Source texts of formatted documents

· · · · · · ·

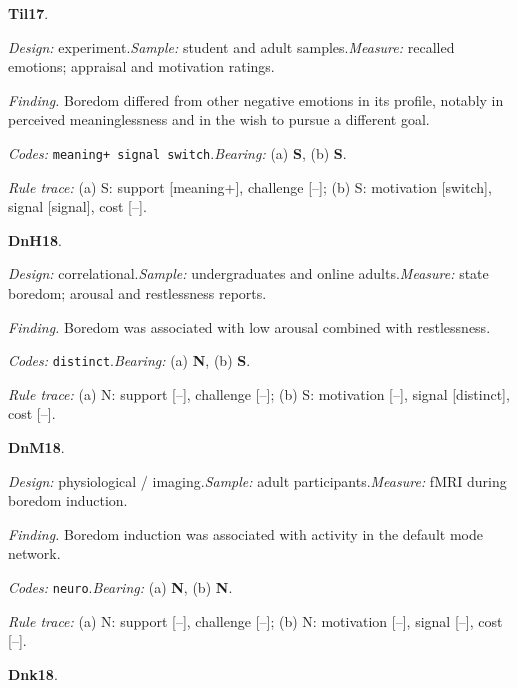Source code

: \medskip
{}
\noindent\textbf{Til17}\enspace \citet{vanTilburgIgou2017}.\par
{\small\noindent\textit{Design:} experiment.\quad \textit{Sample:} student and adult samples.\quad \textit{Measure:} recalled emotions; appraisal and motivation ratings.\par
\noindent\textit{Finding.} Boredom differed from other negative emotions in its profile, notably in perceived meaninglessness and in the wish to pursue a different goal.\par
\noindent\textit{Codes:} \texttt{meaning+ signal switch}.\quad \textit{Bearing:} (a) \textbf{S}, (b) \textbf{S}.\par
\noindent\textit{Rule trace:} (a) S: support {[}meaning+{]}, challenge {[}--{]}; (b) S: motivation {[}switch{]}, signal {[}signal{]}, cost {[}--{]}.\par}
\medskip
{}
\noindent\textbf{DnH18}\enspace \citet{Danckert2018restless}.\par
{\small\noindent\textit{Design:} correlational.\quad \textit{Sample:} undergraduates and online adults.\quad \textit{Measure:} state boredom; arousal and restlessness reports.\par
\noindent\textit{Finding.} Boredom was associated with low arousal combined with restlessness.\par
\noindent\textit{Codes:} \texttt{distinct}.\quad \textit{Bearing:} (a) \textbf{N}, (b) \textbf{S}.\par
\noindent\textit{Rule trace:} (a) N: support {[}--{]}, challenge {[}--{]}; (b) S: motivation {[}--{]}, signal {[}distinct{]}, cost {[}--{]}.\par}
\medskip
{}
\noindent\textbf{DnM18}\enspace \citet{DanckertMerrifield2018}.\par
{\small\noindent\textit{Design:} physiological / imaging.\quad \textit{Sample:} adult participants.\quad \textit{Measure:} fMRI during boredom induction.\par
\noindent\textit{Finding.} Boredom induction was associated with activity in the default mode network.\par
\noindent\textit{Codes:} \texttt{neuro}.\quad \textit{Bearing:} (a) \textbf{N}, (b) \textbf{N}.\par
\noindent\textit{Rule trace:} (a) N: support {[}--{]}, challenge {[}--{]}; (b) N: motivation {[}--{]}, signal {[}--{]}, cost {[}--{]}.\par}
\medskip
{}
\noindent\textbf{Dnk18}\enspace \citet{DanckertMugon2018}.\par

· · · · · · ·

THE TASK
List every line above containing the word "induction".

REPLY
{\small\noindent\textit{Design:} physiological / imaging.\quad \textit{Sample:} adult participants.\quad \textit{Measure:} fMRI during boredom induction.\par
\noindent\textit{Finding.} Boredom induction was associated with activity in the default mode network.\par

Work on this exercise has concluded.